WHAT YOU ARE ASKED TO DO: Retype only what runs from the first line of the listing to the line holding "12. [ ] After letter grade: ________", both included. Do not retype the pictures.

THE RECORDS:
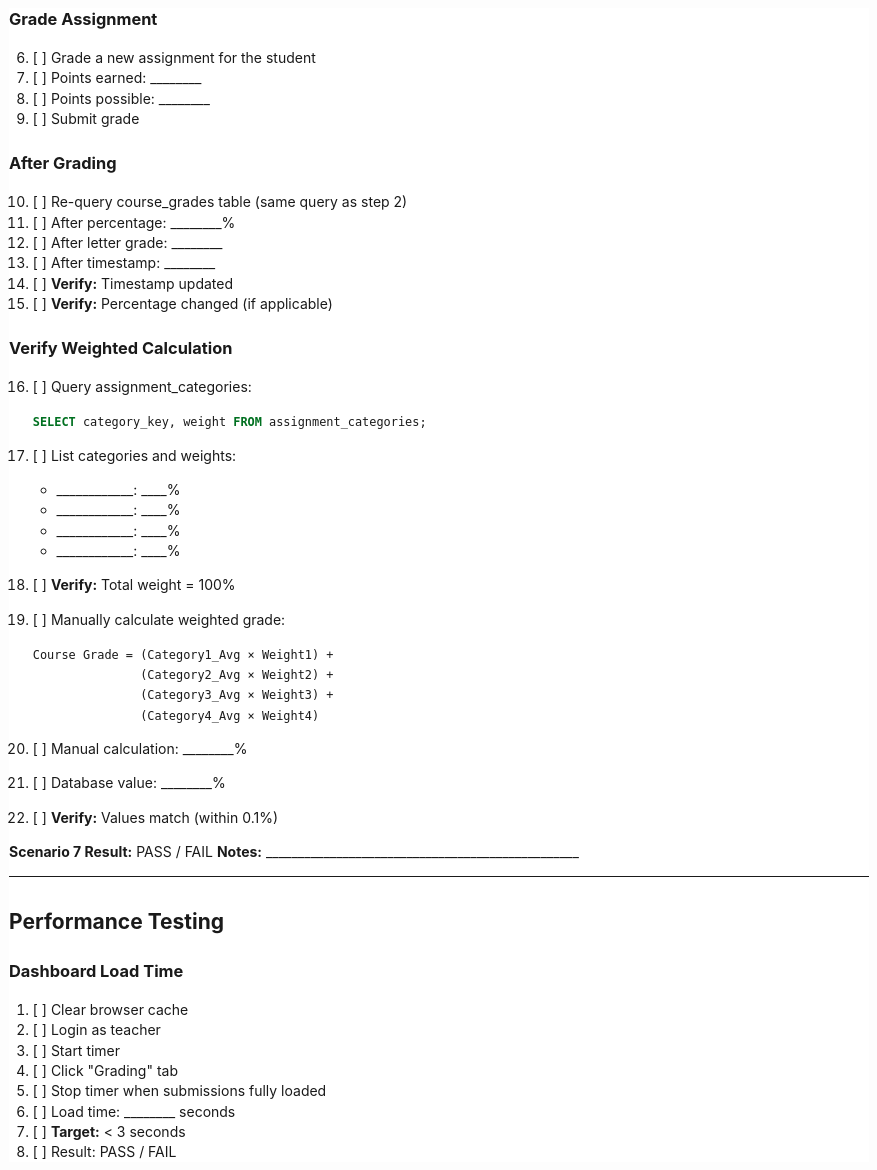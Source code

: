 ### Grade Assignment
6. [ ] Grade a new assignment for the student
7. [ ] Points earned: ________
8. [ ] Points possible: ________
9. [ ] Submit grade

### After Grading
10. [ ] Re-query course_grades table (same query as step 2)
11. [ ] After percentage: ________%
12. [ ] After letter grade: ________
13. [ ] After timestamp: ________
14. [ ] **Verify:** Timestamp updated
15. [ ] **Verify:** Percentage changed (if applicable)

### Verify Weighted Calculation
16. [ ] Query assignment_categories:
    ```sql
    SELECT category_key, weight FROM assignment_categories;
    ```
17. [ ] List categories and weights:
    - ____________: ____%
    - ____________: ____%
    - ____________: ____%
    - ____________: ____%
18. [ ] **Verify:** Total weight = 100%

19. [ ] Manually calculate weighted grade:
    ```
    Course Grade = (Category1_Avg × Weight1) +
                   (Category2_Avg × Weight2) +
                   (Category3_Avg × Weight3) +
                   (Category4_Avg × Weight4)
    ```
20. [ ] Manual calculation: ________%
21. [ ] Database value: ________%
22. [ ] **Verify:** Values match (within 0.1%)

**Scenario 7 Result:** PASS / FAIL
**Notes:** _________________________________________________

---

## Performance Testing

### Dashboard Load Time
1. [ ] Clear browser cache
2. [ ] Login as teacher
3. [ ] Start timer
4. [ ] Click "Grading" tab
5. [ ] Stop timer when submissions fully loaded
6. [ ] Load time: ________ seconds
7. [ ] **Target:** < 3 seconds
8. [ ] Result: PASS / FAIL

ANSWER FOR THIS EXERCISE:
Source code

: ### Grade Assignment
6. [ ] Grade a new assignment for the student
7. [ ] Points earned: ________
8. [ ] Points possible: ________
9. [ ] Submit grade

### After Grading
10. [ ] Re-query course_grades table (same query as step 2)
11. [ ] After percentage: ________%
12. [ ] After letter grade: ________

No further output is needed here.